Silence is Martin Scorsese's final testimony of faith

Movie Title:    Silence

Grade:  A-

Rating:  R, 161 minutes

In a Nutshell: 
Based on Shusaku Endo's novel, legendary director Martin Scorsese offers a passionate look at faith and devotion, which he said was twenty years in the making.

This is not your typical Christian movie.

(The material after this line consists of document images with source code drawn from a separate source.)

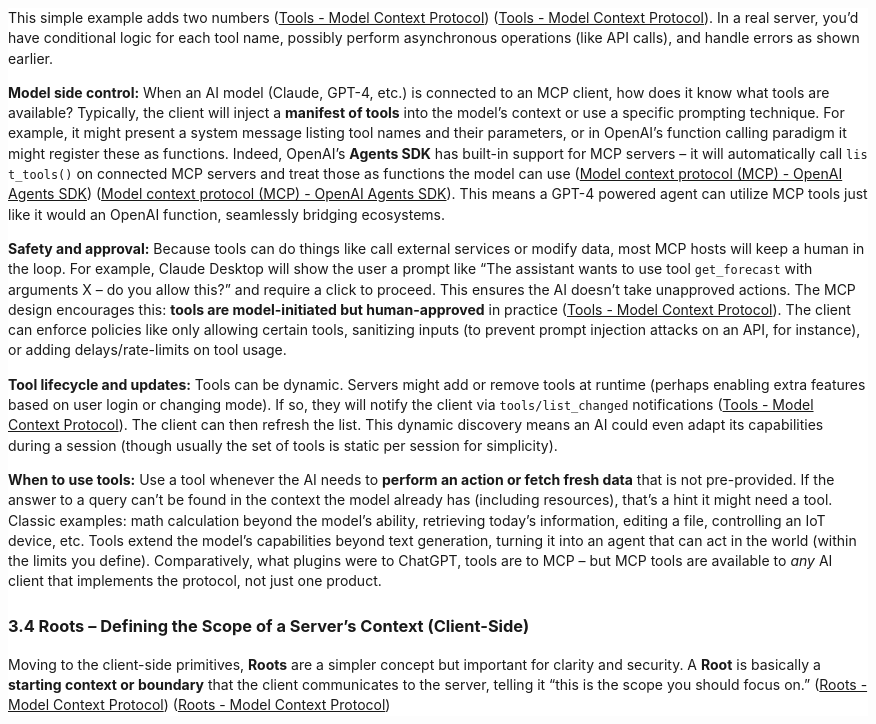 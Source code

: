 This simple example adds two numbers ([Tools - Model Context Protocol](https://modelcontextprotocol.io/docs/concepts/tools#:~:text=tools%3A%20%5B%7B%20name%3A%20,b)) ([Tools - Model Context Protocol](https://modelcontextprotocol.io/docs/concepts/tools#:~:text=%2F%2F%20Handle%20tool%20execution%20server,a%20%2B%20b%29)). In a real server, you’d have conditional logic for each tool name, possibly perform asynchronous operations (like API calls), and handle errors as shown earlier.

**Model side control:** When an AI model (Claude, GPT-4, etc.) is connected to an MCP client, how does it know what tools are available? Typically, the client will inject a **manifest of tools** into the model’s context or use a specific prompting technique. For example, it might present a system message listing tool names and their parameters, or in OpenAI’s function calling paradigm it might register these as functions. Indeed, OpenAI’s **Agents SDK** has built-in support for MCP servers – it will automatically call `list_tools()` on connected MCP servers and treat those as functions the model can use ([Model context protocol (MCP) - OpenAI Agents SDK](https://openai.github.io/openai-agents-python/mcp/#:~:text=Using%20MCP%20servers)) ([Model context protocol (MCP) - OpenAI Agents SDK](https://openai.github.io/openai-agents-python/mcp/#:~:text=async%20with%20MCPServerStdio%28%20params%3D%7B%20,list_tools)). This means a GPT-4 powered agent can utilize MCP tools just like it would an OpenAI function, seamlessly bridging ecosystems.

**Safety and approval:** Because tools can do things like call external services or modify data, most MCP hosts will keep a human in the loop. For example, Claude Desktop will show the user a prompt like “The assistant wants to use tool `get_forecast` with arguments X – do you allow this?” and require a click to proceed. This ensures the AI doesn’t take unapproved actions. The MCP design encourages this: **tools are model-initiated but human-approved** in practice ([Tools - Model Context Protocol](https://modelcontextprotocol.io/docs/concepts/tools#:~:text=real%20world)). The client can enforce policies like only allowing certain tools, sanitizing inputs (to prevent prompt injection attacks on an API, for instance), or adding delays/rate-limits on tool usage.

**Tool lifecycle and updates:** Tools can be dynamic. Servers might add or remove tools at runtime (perhaps enabling extra features based on user login or changing mode). If so, they will notify the client via `tools/list_changed` notifications ([Tools - Model Context Protocol](https://modelcontextprotocol.io/docs/concepts/tools#:~:text=MCP%20supports%20dynamic%20tool%20discovery%3A)). The client can then refresh the list. This dynamic discovery means an AI could even adapt its capabilities during a session (though usually the set of tools is static per session for simplicity).

**When to use tools:** Use a tool whenever the AI needs to **perform an action or fetch fresh data** that is not pre-provided. If the answer to a query can’t be found in the context the model already has (including resources), that’s a hint it might need a tool. Classic examples: math calculation beyond the model’s ability, retrieving today’s information, editing a file, controlling an IoT device, etc. Tools extend the model’s capabilities beyond text generation, turning it into an agent that can act in the world (within the limits you define). Comparatively, what plugins were to ChatGPT, tools are to MCP – but MCP tools are available to _any_ AI client that implements the protocol, not just one product.

### 3.4 Roots – Defining the Scope of a Server’s Context (Client-Side)

Moving to the client-side primitives, **Roots** are a simpler concept but important for clarity and security. A **Root** is basically a **starting context or boundary** that the client communicates to the server, telling it “this is the scope you should focus on.” ([Roots - Model Context Protocol](https://modelcontextprotocol.io/docs/concepts/roots#:~:text=A%20root%20is%20a%20URI,valid%20URI%20including%20HTTP%20URLs)) ([Roots - Model Context Protocol](https://modelcontextprotocol.io/docs/concepts/roots#:~:text=Why%20Use%20Roots%3F))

Christianity in Japan in the 1600’s was illegal and dangerous.   I’m going to Japan this summer and am grateful that I will be welcome there, along with my religious convictions.  

Uplifting theme: 
  • “Christianity brought love.” – Father Rodrigues (Andrew Garfield)
  • “My love for God is strong.  Could that be the same as faith?” – Mokichi (Shin'ya Tsukamoto)
  • “What have I done for Christ?  What am I doing for Christ?  What will I do for Christ?” – Father Rodrigues

Things I liked:
  • The film asks very profound questions about religious conviction and faith.  How much would you still believe after you had been broken?  When do you stop fighting for your beliefs and just resign to being silent? What do you do when God himself remains silent?  The story and questions are both complex and challenging.  The film is not just a persecution allegory about what once happened in a time and place long ago, but it still has application to today.
  • Adam Driver’s Portuguese accent is very good and believable, but Andrew Garfield’s is terrible.   Sorry The Amazing Spider-Man  Otherwise, both of their performances were really great. Despite all of his character's struggles in the film, Andrew Garfield's great hair remains.  ha ha  What an amazing year Andrew Garfield had in the movies this past year!  His starring role in Hacksaw Ridge  
  • The production value is excellent.  While the target audience is predominantly either Christians or Scorsese fans, this movie is unlike any other Christian movie you have seen.  
  • Fantastic title.  I love titles of movies that have multiple meanings.
  • I liked the effect that the loud crickets had when they suddenly stopped in the very beginning and end of the film.
  • Some of the faith demonstrated by the Japanese Christians was truly inspiring and absolutely heart-breaking.
  • The direction was impressive, especially considering many of the scenes were shot in tiny spaces.
Things I didn’t like:
  • The movie poster is misrepresented.  You think you're going to get to see a movie starring Liam Neeson, but he has less than 10 minutes of screen time.
  • This is a VERY long movie that makes you relate a little bit to the LONG suffering experienced in the film.  The powerful message could have been delivered in much less the time.
  • Deep spiritual questions are raised, but not often answered. The audience is left wondering what Scorsese's true message is.
  • It's hard and painful to watch.  You just want the suffering to end.  Either that or you just want to kick the Old Samurai Inquisitor's butt.


Interesting lines:
  • “Garupe and I have absolutely no luggage to bring to Japan except our hearts.” – Father Rodrigues
  • “Feed my lambs.  It fascinates me.” – Father Rodrigues
  • “But Christ did not die for the good and beautiful; that is easy enough. The hard thing is to die for the miserable and corrupt.”  - Father Rodrigues
  • “God sends us trials to test us, and everything He does is good. But why must their trials be so terrible?  And why, when I look into their eyes, must my answers to their questions be so weak?” – Father Rodrigues
  • “I’m sure God heard their prayers as they died, but did He hear their screams?” – Father Rodrigues
  • “Where is the place for a weak man in a world like this?” – Interpreter (Tadanobu Asano)
  • “Why do they have to suffer so much?” –Father Rodrigues (Andrew Garfield)

Funny lines:
  • NONE.  This is a very serious drama.

Tips for parents: 
  • You see decapitated heads on stakes at the very beginning just to warn you that you’re watching a Rated R movie.  It gets much, much worse.
  • Brutal torture of Christians, including burning people at the stake, beheading, hot water torture, drownings, and beatings. Like most Scorsese films, it's violent and cruel, definitely not family-friendly fare.